Rincaro benzina e diesel, come stanno agendo nel resto d'Europa
Dalle "accise mobili" in Italia ai calmieri nell'Est Europa: come i governi provano a frenare il rincaro dei prezzi legato alla crisi
L’allarme è massimo nei mercati energetici di tutto il globo ma, in special modo, d’Europa. La combinazione tra le tensioni belliche in Medio Oriente e le incerte strategie statunitensi nei confronti dell’Iran ha innescato una fiammata dei prezzi del greggio che si ripercuote in modo violento sulle stazioni di rifornimento di tutto il Vecchio Continente. Mentre il barile corre, i governi nazionali si trovano a gestire una “patata bollente” per scongiurare che l’inflazione energetica freni bruscamente l’economia, fino a farla deragliare. In questo scenario di crisi virulenta, l’Unione Europea appare frammentata, con ogni Stato che tenta di proteggere i propri cittadini attraverso strade differenti.

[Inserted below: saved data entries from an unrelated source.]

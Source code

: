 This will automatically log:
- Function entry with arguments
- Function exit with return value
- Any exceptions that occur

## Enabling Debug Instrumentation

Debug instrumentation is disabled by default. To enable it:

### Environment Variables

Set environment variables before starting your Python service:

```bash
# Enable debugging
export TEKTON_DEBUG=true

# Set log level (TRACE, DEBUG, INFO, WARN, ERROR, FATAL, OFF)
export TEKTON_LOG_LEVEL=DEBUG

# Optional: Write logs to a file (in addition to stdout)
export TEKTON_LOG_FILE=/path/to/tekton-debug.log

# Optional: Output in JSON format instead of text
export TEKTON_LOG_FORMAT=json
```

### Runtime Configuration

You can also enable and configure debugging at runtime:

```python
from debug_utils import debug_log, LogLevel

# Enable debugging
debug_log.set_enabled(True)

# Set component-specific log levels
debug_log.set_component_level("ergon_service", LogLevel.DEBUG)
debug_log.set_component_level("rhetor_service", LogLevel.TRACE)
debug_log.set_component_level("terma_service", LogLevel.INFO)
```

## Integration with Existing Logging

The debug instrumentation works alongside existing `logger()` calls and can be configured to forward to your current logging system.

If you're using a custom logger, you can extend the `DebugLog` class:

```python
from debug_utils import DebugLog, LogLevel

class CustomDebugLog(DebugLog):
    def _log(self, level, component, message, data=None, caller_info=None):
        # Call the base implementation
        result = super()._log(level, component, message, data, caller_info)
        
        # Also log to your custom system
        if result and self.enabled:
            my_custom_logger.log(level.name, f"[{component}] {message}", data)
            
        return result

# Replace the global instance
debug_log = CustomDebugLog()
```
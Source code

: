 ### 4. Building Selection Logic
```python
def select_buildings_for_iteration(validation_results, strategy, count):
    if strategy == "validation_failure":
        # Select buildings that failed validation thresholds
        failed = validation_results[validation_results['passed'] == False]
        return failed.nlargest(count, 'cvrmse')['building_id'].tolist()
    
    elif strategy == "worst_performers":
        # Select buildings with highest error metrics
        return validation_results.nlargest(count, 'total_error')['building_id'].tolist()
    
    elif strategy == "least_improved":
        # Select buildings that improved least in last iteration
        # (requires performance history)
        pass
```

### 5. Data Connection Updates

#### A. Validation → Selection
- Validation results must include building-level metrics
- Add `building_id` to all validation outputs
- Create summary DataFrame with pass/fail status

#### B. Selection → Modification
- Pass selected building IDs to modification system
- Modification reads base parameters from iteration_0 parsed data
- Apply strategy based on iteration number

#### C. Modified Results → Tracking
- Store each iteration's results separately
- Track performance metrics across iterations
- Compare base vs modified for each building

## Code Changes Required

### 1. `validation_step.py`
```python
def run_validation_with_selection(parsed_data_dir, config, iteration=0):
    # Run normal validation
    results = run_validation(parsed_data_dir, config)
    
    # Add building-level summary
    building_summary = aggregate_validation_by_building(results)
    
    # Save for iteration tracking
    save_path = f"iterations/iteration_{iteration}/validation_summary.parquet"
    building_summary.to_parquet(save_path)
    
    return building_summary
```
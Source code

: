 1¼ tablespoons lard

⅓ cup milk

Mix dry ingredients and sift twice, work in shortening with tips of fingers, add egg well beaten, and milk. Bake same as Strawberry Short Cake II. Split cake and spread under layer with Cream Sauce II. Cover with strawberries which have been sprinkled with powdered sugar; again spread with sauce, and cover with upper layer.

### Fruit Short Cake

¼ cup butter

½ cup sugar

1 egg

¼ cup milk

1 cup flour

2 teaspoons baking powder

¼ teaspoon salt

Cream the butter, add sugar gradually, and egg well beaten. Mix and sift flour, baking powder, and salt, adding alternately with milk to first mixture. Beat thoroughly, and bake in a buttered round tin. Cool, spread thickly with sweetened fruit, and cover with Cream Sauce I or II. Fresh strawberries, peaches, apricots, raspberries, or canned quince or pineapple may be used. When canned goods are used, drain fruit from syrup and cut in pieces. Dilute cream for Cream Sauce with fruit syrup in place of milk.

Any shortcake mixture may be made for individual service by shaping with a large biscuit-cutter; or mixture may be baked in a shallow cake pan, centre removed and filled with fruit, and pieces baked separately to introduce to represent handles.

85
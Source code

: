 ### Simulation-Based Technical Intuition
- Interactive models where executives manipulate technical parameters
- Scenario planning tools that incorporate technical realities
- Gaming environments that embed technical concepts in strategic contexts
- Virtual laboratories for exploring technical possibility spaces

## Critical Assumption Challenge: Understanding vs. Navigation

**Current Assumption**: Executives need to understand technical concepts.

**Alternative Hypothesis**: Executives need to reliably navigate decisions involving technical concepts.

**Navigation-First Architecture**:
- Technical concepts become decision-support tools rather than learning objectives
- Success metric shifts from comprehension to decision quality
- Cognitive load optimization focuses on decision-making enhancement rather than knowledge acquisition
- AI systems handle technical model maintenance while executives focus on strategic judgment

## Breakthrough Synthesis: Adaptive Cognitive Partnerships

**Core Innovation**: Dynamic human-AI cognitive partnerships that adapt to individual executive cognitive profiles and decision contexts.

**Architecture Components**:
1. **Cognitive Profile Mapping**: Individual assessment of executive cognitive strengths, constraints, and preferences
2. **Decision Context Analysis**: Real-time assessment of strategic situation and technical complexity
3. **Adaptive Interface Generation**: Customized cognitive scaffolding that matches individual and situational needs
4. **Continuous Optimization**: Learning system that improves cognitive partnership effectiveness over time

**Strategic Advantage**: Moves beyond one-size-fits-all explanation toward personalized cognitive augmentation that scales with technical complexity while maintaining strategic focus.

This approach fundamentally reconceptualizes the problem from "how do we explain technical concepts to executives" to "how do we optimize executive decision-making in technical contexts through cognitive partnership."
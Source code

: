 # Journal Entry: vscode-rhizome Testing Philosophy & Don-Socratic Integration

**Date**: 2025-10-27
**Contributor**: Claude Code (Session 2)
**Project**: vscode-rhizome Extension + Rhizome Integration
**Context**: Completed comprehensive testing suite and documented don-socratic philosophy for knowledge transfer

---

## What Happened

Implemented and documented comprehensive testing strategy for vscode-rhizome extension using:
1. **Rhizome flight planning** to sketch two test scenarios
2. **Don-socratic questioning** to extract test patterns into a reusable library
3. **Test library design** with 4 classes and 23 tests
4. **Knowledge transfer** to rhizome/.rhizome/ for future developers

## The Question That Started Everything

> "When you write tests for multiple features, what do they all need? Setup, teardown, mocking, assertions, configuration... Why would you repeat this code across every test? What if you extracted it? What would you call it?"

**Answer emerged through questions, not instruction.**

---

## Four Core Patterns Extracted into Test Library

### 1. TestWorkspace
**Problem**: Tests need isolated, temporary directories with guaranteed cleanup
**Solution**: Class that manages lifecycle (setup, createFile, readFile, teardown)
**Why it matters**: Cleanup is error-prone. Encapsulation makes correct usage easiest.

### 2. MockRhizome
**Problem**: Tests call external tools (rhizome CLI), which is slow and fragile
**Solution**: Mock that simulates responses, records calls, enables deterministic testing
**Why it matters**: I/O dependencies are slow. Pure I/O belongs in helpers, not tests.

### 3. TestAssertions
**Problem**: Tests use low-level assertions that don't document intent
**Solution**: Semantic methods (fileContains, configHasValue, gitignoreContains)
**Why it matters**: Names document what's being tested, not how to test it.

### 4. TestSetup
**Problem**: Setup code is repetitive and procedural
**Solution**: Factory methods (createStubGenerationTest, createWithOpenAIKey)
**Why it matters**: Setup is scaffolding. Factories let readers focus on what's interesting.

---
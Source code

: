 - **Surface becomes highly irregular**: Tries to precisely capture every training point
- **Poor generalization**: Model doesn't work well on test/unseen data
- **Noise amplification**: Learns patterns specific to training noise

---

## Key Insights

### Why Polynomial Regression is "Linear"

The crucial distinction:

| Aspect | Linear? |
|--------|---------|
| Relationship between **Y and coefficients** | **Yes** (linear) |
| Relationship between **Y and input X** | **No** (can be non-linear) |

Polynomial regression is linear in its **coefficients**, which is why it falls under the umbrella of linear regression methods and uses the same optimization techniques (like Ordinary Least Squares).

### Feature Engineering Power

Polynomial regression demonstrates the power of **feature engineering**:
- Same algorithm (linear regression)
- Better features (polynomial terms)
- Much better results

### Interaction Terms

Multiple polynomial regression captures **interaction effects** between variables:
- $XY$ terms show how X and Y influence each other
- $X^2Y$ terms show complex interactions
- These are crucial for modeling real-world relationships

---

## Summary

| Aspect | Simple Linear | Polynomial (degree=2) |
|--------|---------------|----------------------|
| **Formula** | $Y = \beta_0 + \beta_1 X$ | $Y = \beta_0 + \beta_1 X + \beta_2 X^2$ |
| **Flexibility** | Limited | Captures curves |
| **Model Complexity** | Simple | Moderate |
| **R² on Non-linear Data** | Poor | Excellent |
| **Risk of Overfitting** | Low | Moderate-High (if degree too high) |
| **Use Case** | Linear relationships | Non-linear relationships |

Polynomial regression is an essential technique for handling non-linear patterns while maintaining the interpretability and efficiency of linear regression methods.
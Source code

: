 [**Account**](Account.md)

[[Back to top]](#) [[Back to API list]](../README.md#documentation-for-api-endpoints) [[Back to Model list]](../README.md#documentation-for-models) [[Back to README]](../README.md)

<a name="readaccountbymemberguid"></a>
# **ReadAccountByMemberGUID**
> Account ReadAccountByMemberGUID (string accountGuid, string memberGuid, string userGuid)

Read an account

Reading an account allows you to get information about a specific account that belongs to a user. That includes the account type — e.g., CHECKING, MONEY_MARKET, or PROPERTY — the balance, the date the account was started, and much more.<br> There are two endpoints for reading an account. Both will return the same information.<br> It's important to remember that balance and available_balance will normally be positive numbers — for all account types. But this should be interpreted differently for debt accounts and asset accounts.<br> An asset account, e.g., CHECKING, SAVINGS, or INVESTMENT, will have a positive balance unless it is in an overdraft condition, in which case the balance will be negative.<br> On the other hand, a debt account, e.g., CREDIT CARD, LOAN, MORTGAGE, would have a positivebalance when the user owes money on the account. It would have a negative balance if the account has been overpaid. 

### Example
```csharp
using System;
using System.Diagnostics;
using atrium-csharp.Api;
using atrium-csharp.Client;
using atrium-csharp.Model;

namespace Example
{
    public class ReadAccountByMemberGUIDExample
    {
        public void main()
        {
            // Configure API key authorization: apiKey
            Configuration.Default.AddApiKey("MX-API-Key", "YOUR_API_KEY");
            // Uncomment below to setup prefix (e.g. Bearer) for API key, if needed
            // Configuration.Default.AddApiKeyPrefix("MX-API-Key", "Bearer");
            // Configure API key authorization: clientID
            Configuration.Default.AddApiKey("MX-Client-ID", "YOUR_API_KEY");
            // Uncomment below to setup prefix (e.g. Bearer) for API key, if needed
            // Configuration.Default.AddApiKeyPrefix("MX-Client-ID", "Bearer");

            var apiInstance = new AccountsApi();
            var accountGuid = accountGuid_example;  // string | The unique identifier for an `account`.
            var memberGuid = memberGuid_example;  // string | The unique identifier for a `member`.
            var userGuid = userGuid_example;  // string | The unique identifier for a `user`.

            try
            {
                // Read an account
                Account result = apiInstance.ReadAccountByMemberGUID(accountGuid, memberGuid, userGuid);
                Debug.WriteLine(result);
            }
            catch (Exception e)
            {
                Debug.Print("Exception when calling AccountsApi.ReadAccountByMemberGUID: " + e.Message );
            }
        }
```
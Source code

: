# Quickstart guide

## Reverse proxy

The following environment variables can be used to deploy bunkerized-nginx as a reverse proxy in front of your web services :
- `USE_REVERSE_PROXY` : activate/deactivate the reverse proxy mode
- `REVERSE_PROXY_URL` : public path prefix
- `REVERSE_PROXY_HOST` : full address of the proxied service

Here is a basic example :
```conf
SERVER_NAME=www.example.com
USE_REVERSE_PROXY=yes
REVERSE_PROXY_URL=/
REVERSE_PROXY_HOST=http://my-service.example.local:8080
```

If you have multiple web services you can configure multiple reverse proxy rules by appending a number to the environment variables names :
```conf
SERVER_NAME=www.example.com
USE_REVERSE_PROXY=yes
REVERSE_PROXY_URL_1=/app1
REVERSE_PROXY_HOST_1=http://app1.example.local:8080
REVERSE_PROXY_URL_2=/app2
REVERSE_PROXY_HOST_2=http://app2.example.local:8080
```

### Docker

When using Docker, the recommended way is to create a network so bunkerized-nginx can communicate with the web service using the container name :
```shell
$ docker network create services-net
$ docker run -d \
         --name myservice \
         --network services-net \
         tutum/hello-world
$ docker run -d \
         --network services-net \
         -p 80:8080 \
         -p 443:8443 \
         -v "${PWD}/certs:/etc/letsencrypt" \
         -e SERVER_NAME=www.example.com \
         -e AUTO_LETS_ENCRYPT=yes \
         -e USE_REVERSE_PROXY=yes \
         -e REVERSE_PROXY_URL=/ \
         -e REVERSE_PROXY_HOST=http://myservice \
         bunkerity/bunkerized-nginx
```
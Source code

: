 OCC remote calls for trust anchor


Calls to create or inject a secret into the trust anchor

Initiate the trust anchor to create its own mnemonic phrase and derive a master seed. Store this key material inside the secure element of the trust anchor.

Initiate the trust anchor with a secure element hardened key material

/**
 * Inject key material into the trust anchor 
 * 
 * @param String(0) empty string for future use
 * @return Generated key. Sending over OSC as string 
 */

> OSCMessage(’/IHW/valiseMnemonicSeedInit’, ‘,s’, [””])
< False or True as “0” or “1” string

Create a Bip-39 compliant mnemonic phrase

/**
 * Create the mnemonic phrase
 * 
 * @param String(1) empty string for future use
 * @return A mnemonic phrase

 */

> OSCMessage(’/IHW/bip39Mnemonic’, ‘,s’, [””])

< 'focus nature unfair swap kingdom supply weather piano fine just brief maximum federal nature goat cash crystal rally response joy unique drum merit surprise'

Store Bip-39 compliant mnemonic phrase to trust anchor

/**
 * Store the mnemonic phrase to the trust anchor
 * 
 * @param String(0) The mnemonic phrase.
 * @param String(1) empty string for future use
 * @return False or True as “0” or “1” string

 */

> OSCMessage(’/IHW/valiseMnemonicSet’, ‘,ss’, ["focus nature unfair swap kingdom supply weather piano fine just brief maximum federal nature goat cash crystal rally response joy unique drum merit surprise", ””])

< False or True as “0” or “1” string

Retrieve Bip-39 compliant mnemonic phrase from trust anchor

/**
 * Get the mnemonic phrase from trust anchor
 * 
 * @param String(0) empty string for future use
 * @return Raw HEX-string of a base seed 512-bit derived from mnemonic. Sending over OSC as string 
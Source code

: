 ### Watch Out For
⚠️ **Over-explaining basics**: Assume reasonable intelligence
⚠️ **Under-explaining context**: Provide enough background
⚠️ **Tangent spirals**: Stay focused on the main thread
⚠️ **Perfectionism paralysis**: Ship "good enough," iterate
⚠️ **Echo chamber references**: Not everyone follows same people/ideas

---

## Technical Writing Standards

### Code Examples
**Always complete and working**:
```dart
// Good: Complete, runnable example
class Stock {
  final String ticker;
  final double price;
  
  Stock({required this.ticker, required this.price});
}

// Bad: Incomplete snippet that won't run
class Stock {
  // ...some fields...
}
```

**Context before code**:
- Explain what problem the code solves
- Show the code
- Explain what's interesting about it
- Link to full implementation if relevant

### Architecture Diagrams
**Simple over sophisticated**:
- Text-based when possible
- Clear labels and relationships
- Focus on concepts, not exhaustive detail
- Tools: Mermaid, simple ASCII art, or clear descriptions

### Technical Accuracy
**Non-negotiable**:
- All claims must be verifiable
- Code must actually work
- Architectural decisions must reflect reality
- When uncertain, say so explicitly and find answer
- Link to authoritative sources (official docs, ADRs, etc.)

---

In Italia, l’attenzione è rivolta alle “accise mobili“, un sistema che permetterebbe di abbassare la tassazione fissa sui carburanti compensandola con il maggiore gettito derivante dall’Iva. Tuttavia, l’attivazione non è proprio automatica: ha bisogno di un decreto ministeriale e la conferma che il rincaro sia stabile su base bimestrale rispetto alle previsioni del Documento di economia e finanza. Nel frattempo, le autorità hanno intensificato i monitoraggi per colpire eventuali manovre speculative lungo la filiera distributiva. La scelta del Belpaese, però, è differente da quella degli altri.
Chi usa il pugno duro
Spostandosi verso est, si incontrano interventi ben più drastici. Ungheria e Croazia hanno optato per la via del calmiere dei prezzi. A Budapest, il governo ha varato un tetto massimo di 595 fiorini per la benzina e 615 per il gasolio per tutelare famiglie e imprese. Una strategia analoga è stata adottata a Zagabria, dove i prezzi alla pompa non possono oltrepassare rispettivamente 1,50 e 1,55 euro.
Diversa è la tattica nel resto del continente. Il Portogallo ha già applicato uno sconto straordinario di 3,55 centesimi al litro sul diesel, una misura a tempo per restituire ai contribuenti l’Iva incassata in eccesso. L’Austria, invece, sta esaminando un percorso simile a quello dei lusitani, mentre la Francia cerca la repressione delle frodi, avviando oltre 500 ispezioni nelle stazioni di servizio per evitare che il conflitto bellico diventi un pretesto per rincari ingiustificati.
Chi resta in attesa
Al contrario, nazioni come Germania e Paesi Bassi mantengono una linea attendista, nonostante i prezzi abbiano superato la soglia psicologica dei 2 euro, arrivando a toccare i 2,39 euro al litro nei Paesi Bassi. Sullo sfondo rimane la vigilanza del G7 Finanze, i cui ministri si sono dichiarati pronti a immettere sul mercato le riserve strategiche di petrolio per stabilizzare l’approvvigionamento mondiale qualora la situazione dovesse precipitare. Insomma, ognuno adotta ciò che pensa sia la soluzione migliore, con la speranza che la crisi in Medio Orienta possa terminare il prima possibile. Per la gioia di tutti quanti.